Saat ini, harga minyak goreng tembus di kisaran Rp 18.000 per liter-Rp 20.000 per liter, tergantung dari jenis dan daerah perdagangannya. Andilnya terhadap inflasi kelompok pengeluaran makanan dan minuman pada Oktober 2021 sebesar 0,05 persen lantas meningkat menjadi 0,08 persen pada November 2021.
Dulu, begitu harga melonjak tinggi, operasi pasar segera digelar dengan menyediakan minyak goreng sesuai dengan harga eceran tertinggi (HET). Namun, kali ini yang pertama kali dilakukan Kementerian Perdagangan (Kemendag) bukan operasi pasar. Kemendag justru menyediakan 11 juta liter minyak goreng kemasan dengan harga terjangkau Rp 14.000 per liter. Itu pun terbatas hanya di 45.000 gerai ritel modern.

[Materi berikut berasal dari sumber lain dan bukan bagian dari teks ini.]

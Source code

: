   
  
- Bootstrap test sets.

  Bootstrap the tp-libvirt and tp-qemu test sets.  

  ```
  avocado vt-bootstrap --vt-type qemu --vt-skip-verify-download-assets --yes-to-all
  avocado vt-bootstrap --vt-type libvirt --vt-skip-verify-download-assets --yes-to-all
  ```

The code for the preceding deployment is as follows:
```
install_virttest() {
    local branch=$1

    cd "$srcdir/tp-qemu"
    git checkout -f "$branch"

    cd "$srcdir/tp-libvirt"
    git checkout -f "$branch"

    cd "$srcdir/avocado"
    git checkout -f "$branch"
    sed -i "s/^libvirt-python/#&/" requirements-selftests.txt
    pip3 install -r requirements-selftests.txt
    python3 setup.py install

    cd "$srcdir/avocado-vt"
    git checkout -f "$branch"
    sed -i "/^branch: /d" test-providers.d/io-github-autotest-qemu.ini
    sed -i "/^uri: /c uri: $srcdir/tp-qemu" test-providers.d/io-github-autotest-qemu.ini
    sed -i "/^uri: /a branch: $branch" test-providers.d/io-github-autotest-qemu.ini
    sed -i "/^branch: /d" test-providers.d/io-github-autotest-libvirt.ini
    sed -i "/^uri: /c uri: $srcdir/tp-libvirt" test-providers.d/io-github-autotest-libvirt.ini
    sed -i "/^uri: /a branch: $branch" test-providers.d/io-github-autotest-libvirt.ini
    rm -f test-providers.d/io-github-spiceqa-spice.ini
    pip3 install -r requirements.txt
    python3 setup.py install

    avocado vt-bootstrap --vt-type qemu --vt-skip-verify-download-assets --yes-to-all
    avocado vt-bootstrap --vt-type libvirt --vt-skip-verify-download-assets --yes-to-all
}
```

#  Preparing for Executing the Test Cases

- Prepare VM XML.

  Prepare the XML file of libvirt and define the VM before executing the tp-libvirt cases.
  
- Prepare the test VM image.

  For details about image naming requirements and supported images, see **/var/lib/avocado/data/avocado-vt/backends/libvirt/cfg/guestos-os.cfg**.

Pasar tradisional atau rakyat tak tersentuh sama sekali. Padahal, masyarakat kecil dan pelaku usaha mikro, kecil, dan menengah (UMKM) terbiasa membeli minyak goreng di pasar-pasar terdekat.
Dari 5,06 juta ton total kebutuhan minyak goreng secara nasional per tahun, kebutuhan minyak goreng curah rumah tangga sebanyak 2,12 juta ton, serta UMKM dan industri kecil menengah (IKM) per 1,61 juta ton. Berdasarkan pertimbangan ini pula, Kemendag mencabut aturan minyak goreng wajib kemasan sehingga minyak goreng curah masih bisa diperdagangkan.
Hampir tiga bulan, lonjakan harga minyak goreng di dalam negeri melesat tanpa kendali dan berkontribusi besar terhadap inflasi.
Baru sekitar sebulan kemudian, Kemendag memutuskan menggelar operasi pasar minyak goreng secara lebih masif bekerja sama dengan pemerintah daerah. Pasar tradisional juga disasar. Operasi pasar itu berjalan berbarengan dengan penyediaan minyak goreng harga terjangkau di gerai-gerai ritel modern.
Fakta lainnya adalah HET minyak goreng yang dipatok Rp 11.000 per liter tidak bisa menjadi acuan pengendalian kenaikan harga. Kemendag beralasan, HET itu ditentukan ketika harga minyak kelapa sawit mentah (CPO) global 600 dollar AS per ton.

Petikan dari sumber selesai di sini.